Exercise requirements — Search the records for the string "apps", then copy each line where it appears.

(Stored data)
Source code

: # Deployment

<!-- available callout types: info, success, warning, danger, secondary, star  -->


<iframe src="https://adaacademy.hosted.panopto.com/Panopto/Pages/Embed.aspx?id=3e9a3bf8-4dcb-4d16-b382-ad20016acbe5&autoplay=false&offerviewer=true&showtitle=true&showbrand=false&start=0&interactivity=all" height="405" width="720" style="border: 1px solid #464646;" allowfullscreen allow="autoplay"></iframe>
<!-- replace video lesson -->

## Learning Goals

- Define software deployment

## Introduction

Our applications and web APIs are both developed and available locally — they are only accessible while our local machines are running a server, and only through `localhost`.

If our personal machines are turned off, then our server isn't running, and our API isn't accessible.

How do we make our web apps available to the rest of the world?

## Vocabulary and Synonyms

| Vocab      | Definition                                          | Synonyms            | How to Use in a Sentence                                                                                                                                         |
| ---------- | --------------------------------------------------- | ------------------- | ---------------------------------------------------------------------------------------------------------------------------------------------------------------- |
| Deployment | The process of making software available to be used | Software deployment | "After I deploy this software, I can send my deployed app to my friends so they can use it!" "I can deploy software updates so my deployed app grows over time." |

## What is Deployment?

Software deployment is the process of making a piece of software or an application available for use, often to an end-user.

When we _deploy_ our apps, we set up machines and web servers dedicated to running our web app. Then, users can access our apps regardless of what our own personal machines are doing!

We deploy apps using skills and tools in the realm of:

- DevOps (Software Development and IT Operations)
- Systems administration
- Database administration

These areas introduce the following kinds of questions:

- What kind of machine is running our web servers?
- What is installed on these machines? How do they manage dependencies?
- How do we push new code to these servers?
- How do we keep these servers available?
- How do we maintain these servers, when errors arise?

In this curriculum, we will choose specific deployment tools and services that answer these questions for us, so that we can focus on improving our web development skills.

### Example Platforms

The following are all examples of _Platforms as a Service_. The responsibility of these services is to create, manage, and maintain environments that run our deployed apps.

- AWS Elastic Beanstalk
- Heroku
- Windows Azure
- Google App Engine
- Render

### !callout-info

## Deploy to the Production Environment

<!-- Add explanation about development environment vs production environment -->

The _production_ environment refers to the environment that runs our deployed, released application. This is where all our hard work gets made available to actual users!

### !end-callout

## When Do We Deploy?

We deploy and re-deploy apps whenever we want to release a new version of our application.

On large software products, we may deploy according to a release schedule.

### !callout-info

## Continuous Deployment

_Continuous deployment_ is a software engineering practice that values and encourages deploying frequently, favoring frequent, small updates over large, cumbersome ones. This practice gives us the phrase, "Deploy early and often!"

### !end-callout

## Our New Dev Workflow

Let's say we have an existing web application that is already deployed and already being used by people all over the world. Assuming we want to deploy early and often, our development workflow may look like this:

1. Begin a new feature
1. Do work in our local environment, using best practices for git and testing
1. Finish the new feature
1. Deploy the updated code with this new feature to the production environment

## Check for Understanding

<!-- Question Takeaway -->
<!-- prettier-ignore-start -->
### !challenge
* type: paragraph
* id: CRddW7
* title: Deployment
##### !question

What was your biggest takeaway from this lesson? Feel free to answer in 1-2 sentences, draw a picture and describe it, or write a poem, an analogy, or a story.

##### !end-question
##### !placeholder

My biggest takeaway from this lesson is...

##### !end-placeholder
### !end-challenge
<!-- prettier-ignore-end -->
==
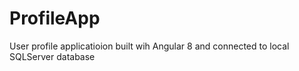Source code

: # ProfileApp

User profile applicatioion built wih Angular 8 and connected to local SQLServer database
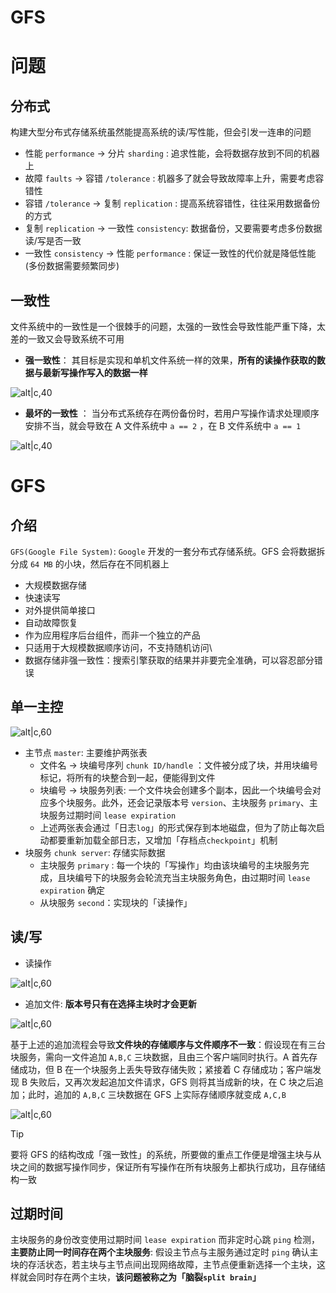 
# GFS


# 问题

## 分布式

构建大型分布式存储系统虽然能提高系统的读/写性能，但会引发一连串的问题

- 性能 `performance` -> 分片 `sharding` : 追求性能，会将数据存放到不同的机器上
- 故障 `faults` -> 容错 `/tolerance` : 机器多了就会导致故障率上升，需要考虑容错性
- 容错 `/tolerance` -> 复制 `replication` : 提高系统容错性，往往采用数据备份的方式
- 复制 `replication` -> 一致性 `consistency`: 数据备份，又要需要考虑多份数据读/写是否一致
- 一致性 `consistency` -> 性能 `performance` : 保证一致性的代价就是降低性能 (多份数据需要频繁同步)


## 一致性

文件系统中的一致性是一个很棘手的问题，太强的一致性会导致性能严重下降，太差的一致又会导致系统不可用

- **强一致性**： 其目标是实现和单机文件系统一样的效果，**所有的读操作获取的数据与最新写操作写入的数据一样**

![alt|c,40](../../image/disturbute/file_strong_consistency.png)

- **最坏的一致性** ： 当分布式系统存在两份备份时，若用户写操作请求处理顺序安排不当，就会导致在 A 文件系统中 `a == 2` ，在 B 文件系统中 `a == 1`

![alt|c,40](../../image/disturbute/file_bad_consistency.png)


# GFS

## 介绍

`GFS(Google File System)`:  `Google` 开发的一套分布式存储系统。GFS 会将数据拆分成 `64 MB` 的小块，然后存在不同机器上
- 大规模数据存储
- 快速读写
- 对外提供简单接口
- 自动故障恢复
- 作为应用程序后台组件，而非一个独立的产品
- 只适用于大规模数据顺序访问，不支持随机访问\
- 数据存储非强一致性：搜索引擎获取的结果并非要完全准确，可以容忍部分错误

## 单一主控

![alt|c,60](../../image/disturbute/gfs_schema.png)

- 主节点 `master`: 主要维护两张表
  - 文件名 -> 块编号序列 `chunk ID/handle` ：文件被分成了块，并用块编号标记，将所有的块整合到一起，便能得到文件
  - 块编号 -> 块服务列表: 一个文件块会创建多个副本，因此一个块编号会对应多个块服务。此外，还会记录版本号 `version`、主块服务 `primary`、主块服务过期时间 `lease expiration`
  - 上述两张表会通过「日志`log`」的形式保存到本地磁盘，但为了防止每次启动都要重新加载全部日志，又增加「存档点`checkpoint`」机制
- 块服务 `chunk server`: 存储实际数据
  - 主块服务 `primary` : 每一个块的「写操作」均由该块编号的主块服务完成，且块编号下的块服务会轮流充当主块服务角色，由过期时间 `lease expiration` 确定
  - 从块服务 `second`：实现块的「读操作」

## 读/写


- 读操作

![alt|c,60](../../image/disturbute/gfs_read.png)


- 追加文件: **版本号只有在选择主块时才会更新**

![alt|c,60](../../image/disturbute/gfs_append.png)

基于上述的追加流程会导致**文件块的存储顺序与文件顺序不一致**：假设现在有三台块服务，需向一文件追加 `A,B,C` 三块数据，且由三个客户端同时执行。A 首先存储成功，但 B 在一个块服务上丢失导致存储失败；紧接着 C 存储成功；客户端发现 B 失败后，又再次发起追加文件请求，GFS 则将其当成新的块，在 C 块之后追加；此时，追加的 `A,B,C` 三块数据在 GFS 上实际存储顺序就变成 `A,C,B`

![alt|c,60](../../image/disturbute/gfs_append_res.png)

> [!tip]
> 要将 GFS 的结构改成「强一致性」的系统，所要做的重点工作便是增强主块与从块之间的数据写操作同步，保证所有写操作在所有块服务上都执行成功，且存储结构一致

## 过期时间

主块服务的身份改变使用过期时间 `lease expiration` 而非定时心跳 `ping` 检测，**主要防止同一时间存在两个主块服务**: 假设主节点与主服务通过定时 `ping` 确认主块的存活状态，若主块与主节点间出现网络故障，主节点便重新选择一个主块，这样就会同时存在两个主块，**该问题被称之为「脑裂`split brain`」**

Reply to the task —
How do we make our web apps available to the rest of the world?
When we _deploy_ our apps, we set up machines and web servers dedicated to running our web app. Then, users can access our apps regardless of what our own personal machines are doing!
We deploy apps using skills and tools in the realm of:
The following are all examples of _Platforms as a Service_. The responsibility of these services is to create, manage, and maintain environments that run our deployed apps.
We deploy and re-deploy apps whenever we want to release a new version of our application.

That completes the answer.